Deserialize Protocol Buffer messages stored in DuckDB columns
Installing and Loading
INSTALL protoduck FROM community;
LOAD protoduck;
Example
INSTALL protoduck FROM community;
LOAD protoduck;
-- Register a protobuf schema at runtime
SELECT proto_schema_add('
syntax = "proto3";
package demo;
message Person {
string name = 1;
int32 age = 2;
}
');
-- Decode a protobuf BLOB to JSON
SELECT proto_to_json(data, 'demo.Person') FROM people;
-- Extract a single field via dot-notation path
SELECT proto_get(data, 'demo.Person', 'name') FROM people;
About protoduck
ProtoDuck is a DuckDB extension for deserializing Protocol Buffer messages stored directly in table columns (BLOBs), rather than from files. It is aimed at querying protobuf-encoded payloads in data lakes and analytics pipelines.
Schemas are registered at runtime via proto_schema_add (from .proto
source) or proto_schema_add_binary (from a compiled FileDescriptorSet).

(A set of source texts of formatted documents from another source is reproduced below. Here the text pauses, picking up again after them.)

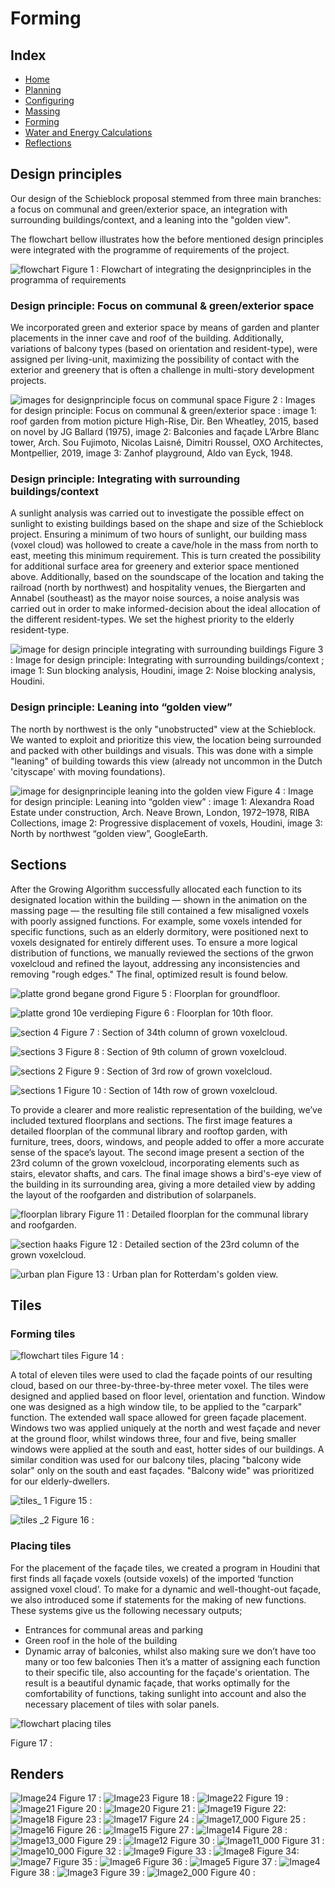 # Forming

## Index
- [Home](https://jeroentudelft.github.io/)
- [Planning](https://jeroentudelft.github.io/webpages/planning)
- [Configuring](https://jeroentudelft.github.io/webpages/configuring)
- [Massing](https://jeroentudelft.github.io/webpages/massing)
- [Forming](https://jeroentudelft.github.io/webpages/forming)
- [Water and Energy Calculations](https://jeroentudelft.github.io/webpages/waterandenergycalculations)
- [Reflections](https://jeroentudelft.github.io/webpages/reflections)

  
## Design principles

Our design of the Schieblock proposal stemmed from three main branches: a focus on communal and green/exterior space, an integration with surrounding buildings/context, and a leaning into the "golden view". 

The flowchart bellow illustrates how the before mentioned design principles were integrated with the programme of requirements of the project. 

![flowchart](https://github.com/user-attachments/assets/908962b3-a9b8-4a35-9ad7-d8aaa0292659)
Figure 1 : Flowchart of integrating the designprinciples in the programma of requirements


### Design principle: Focus on communal & green/exterior space
We incorporated green and exterior space by means of garden and planter placements in the inner cave and roof of the building. Additionally, variations of balcony types (based on orientation and resident-type), were assigned per living-unit, maximizing the possibility of contact with the exterior and greenery that is often a challenge in multi-story development projects.

![images for designprinciple focus on communal space](https://github.com/user-attachments/assets/0307614c-fbc4-4673-a5a0-273a1a96ef24)
Figure 2 : Images for design principle: Focus on communal & green/exterior space : image 1: roof garden from motion picture High-Rise, Dir. Ben Wheatley, 2015, based on novel by JG Ballard (1975), image 2: Balconies and façade L’Arbre Blanc tower, Arch. Sou Fujimoto, Nicolas Laisné, Dimitri Roussel, OXO Architectes, Montpellier, 2019, image 3: Zanhof playground, Aldo van Eyck, 1948.

### Design principle: Integrating with surrounding buildings/context
A sunlight analysis was carried out to investigate the possible effect on sunlight to existing buildings based on the shape and size of the Schieblock project.  Ensuring a minimum of two hours of sunlight, our building mass (voxel cloud) was hollowed to create a cave/hole in the mass from north to east, meeting this minimum requirement. This is turn created the possibility for additional surface area for greenery and exterior space mentioned above. 
Additionally, based on the soundscape of the location and taking the railroad (north by northwest) and hospitality venues, the Biergarten and Annabel (southeast) as the mayor noise sources, a noise analysis was carried out in order to make informed-decision about the ideal allocation of the different resident-types. We set the highest priority to the elderly resident-type.

![image for design principle integrating with surrounding buildings](https://github.com/user-attachments/assets/b91bb4e8-7d01-4a8e-ad4d-cc60bef141c3)
Figure 3 : Image for design principle: Integrating with surrounding buildings/context ; image 1: Sun blocking analysis, Houdini, image 2: Noise blocking analysis, Houdini.

### Design principle: Leaning into “golden view”
The north by northwest is the only "unobstructed" view at the Schieblock.  We wanted to exploit and  prioritize this view, the location being surrounded and packed with other buildings and visuals. This was done with a simple "leaning" of building towards this view (already not uncommon in the Dutch 'cityscape' with moving foundations).

![image for designprinciple leaning into the golden view](https://github.com/user-attachments/assets/1376f46a-d6e0-49f5-942a-f6e043183f95)
Figure 4 : Image for design principle: Leaning into “golden view” : image 1: Alexandra Road Estate under construction, Arch. Neave Brown, London, 1972–1978, RIBA Collections, image 2: Progressive displacement of voxels, Houdini, image 3: North by northwest “golden view”, GoogleEarth.



## Sections
After the Growing Algorithm successfully allocated each function to its designated location within the building — shown in the animation on the massing page — the resulting file still contained a few misaligned voxels with poorly assigned functions. For example, some voxels intended for specific functions, such as an elderly dormitory, were positioned next to voxels designated for entirely different uses. To ensure a more logical distribution of functions, we manually reviewed the sections of the grwon voxelcloud and refined the layout, addressing any inconsistencies and removing "rough edges." The final, optimized result is found below.

![platte grond begane grond](https://github.com/user-attachments/assets/8d9b775e-fed7-478d-b8fb-e11d6f0d11f9)
Figure 5 : Floorplan for groundfloor.



![platte grond 10e verdieping](https://github.com/user-attachments/assets/0733144e-2aae-440e-a7a7-e2b80e8bee88)
Figure 6 : Floorplan for 10th floor.



![section 4](https://github.com/user-attachments/assets/0fefef49-78de-488b-83c4-5bdabeb11047)
Figure 7 : Section of 34th column of grown voxelcloud.



![sections 3](https://github.com/user-attachments/assets/1835cf9e-830d-4580-9301-652763f42dbe)
Figure 8 : Section of 9th column of grown voxelcloud.



![sections 2](https://github.com/user-attachments/assets/108479f3-1dfd-42a1-a62d-1966b761f533)
Figure 9 : Section of 3rd row of grown voxelcloud.



![sections 1](https://github.com/user-attachments/assets/4fb11de2-5458-4aad-b22a-3049ddfb8f74)
Figure 10 : Section of 14th row of grown voxelcloud.



To provide a clearer and more realistic representation of the building, we’ve included textured floorplans and sections. The first image features a detailed floorplan of the communal library and rooftop garden, with furniture, trees, doors, windows, and people added to offer a more accurate sense of the space’s layout. The second image present a section of the 23rd column of the grown voxelcloud, incorporating elements such as stairs, elevator shafts, and cars. The final image shows a bird's-eye view of the building in its surrounding area, giving a more detailed view by adding the layout of the roofgarden and distribution of solarpanels.
 
![floorplan library](https://github.com/user-attachments/assets/0dfe2269-1fa4-4f7f-824c-7968f57d25eb)
Figure 11 : Detailed floorplan for the communal library and roofgarden.



![section haaks](https://github.com/user-attachments/assets/3d635766-6e0b-42f9-93ff-556d08e98ada)
Figure 12 : Detailed section of the 23rd column of the grown voxelcloud.



![urban plan](https://github.com/user-attachments/assets/9248ab5b-8794-40e1-859d-0a11da572201)
Figure 13 : Urban plan for Rotterdam's golden view.




## Tiles

### Forming tiles

![flowchart tiles](https://github.com/user-attachments/assets/2ee77c43-b804-4685-9337-ea6f26f4e858)
Figure 14 :


A total of eleven tiles were used to clad the façade points of our resulting cloud, based on our three-by-three-by-three meter voxel.  The tiles were designed and applied based on floor level, orientation and function. Window one was designed as a high window tile, to be applied to the "carpark" function. The extended wall space allowed for green façade placement. Windows two was applied uniquely at the north and west façade and never at the ground floor, whilst windows three, four and five, being smaller windows were applied at the south and east, hotter sides of our buildings. A similar condition was used for our balcony tiles, placing "balcony wide solar" only on the south and east façades. "Balcony wide" was prioritized for our elderly-dwellers.



![tiles_ 1](https://github.com/user-attachments/assets/520d6c22-e4c8-4ab3-9396-b5244f0830b0)
Figure 15 :


![tiles _2](https://github.com/user-attachments/assets/d2307c74-52d2-4fec-b69f-db744cefa73b)
Figure 16 :

### Placing tiles

For the placement of the façade tiles, we created a program in Houdini that first finds all façade voxels (outside voxels) of the imported ‘function assigned voxel cloud’. To make for a dynamic and well-thought-out façade, we also introduced some if statements for the making of new functions. These systems give us the following necessary outputs; 
-	Entrances for communal areas and parking
-	Green roof in the hole of the building
-	Dynamic array of balconies, whilst also making sure we don’t have too many or too few balconies
Then it’s a matter of assigning each function to their specific tile, also accounting for the façade's orientation. The result is a beautiful dynamic façade, that works optimally for the comfortability of functions, taking sunlight into account and also the necessary placement of tiles with solar panels.

![flowchart placing tiles](https://github.com/user-attachments/assets/4cd0e4fe-104f-47ce-b5b1-0ca4d3e9367c)

Figure 17 : 


## Renders

![Image24](https://github.com/user-attachments/assets/1f2d84db-c52a-48b1-8989-0b05949a4674)
Figure 17 :
![Image23](https://github.com/user-attachments/assets/66d1ace8-f54c-4d61-953e-e9564a87a9d7)
Figure 18 :
![Image22](https://github.com/user-attachments/assets/3cb7a55d-8528-4bf5-b4f0-7426e22e11d6)
Figure 19 :
![Image21](https://github.com/user-attachments/assets/0fb9c06a-6b3c-43e8-bab6-7ea04d7b1001)
Figure 20 :
![Image20](https://github.com/user-attachments/assets/9f756f2c-f682-4a8e-b5d5-d84885a2bec6)
Figure 21 :
![Image19](https://github.com/user-attachments/assets/a86ba83e-b1d5-43b4-b02b-40cc019b9557)
Figure 22:
![Image18](https://github.com/user-attachments/assets/6c3d6bea-f141-4660-a274-d4cee573575e)
Figure 23 :
![Image17](https://github.com/user-attachments/assets/37aacfe7-2940-4dea-9358-2e11c75b49ef)
Figure 24 :
![Image17_000](https://github.com/user-attachments/assets/926f8642-d9d5-47bc-a024-4c1fe6afbbfa)
Figure 25 :
![Image16](https://github.com/user-attachments/assets/5d5a2a29-c111-4d69-a091-7b99339bf108)
Figure 26 :
![Image15](https://github.com/user-attachments/assets/ee8fa5e7-cb3c-48a8-a05f-cff664ea5df2)
Figure 27 :
![Image14](https://github.com/user-attachments/assets/bc27d335-4f32-48a9-b4e4-064d5b7440f0)
Figure 28 :
![Image13_000](https://github.com/user-attachments/assets/391b3969-4774-4b6e-b144-86d3bd745449)
Figure 29 :
![Image12](https://github.com/user-attachments/assets/e505251c-556d-47d4-b17b-53bb00a5c01b)
Figure 30 :
![Image11_000](https://github.com/user-attachments/assets/ed0068ec-de68-4876-b5f0-facb954443d8)
Figure 31 :
![Image10_000](https://github.com/user-attachments/assets/147cd822-9fe2-4e0e-9898-2d02fffde324)
Figure 32 :
![Image9](https://github.com/user-attachments/assets/e6b63dc9-c52d-4d35-83fa-34e73c798f6e)
Figure 33 :
![Image8](https://github.com/user-attachments/assets/7fe9b060-81fa-4fd0-940b-76fb96ad380e)
Figure 34:
![Image7](https://github.com/user-attachments/assets/be16e219-cc4e-4490-a89b-7f1066570aba)
Figure 35 :
![Image6](https://github.com/user-attachments/assets/4d33f5ee-403d-4163-bef1-22226dd061d6)
Figure 36 :
![Image5](https://github.com/user-attachments/assets/51197162-3a14-46ca-846b-ea660518db3b)
Figure 37 :
![Image4](https://github.com/user-attachments/assets/8fe6564b-7056-4b3c-9bc3-b0b90c648321)
Figure 38 :
![Image3](https://github.com/user-attachments/assets/1fbd5eed-a8d7-49ac-a390-e9f7c517d624)
Figure 39 :
![Image2_000](https://github.com/user-attachments/assets/95813a84-3a28-49a3-8dfd-b99b62f2368e)
Figure 40 :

Once registered, messages can be decoded to JSON with proto_to_json /
proto_decode, or individual fields can be pulled out with proto_get
using a path syntax that supports nested messages, repeated fields
(items[0]), and maps (metadata["key"]).
All protobuf scalar types, enums, oneofs, maps, and nested messages are supported.
Added Functions
| function_name | function_type | description | comment | examples |
|---|---|---|---|---|
| proto_decode | scalar | NULL | NULL | |
| proto_describe | scalar | NULL | NULL | |
| proto_get | scalar | NULL | NULL | |
| proto_schema_add | scalar | NULL | NULL | |
| proto_schema_add_binary | scalar | NULL | NULL | |
| proto_to_json | scalar | NULL | NULL |
Overloaded Functions
This extension does not add any function overloads.
Added Types
This extension does not add any types.
Added Settings
This extension does not add any settings.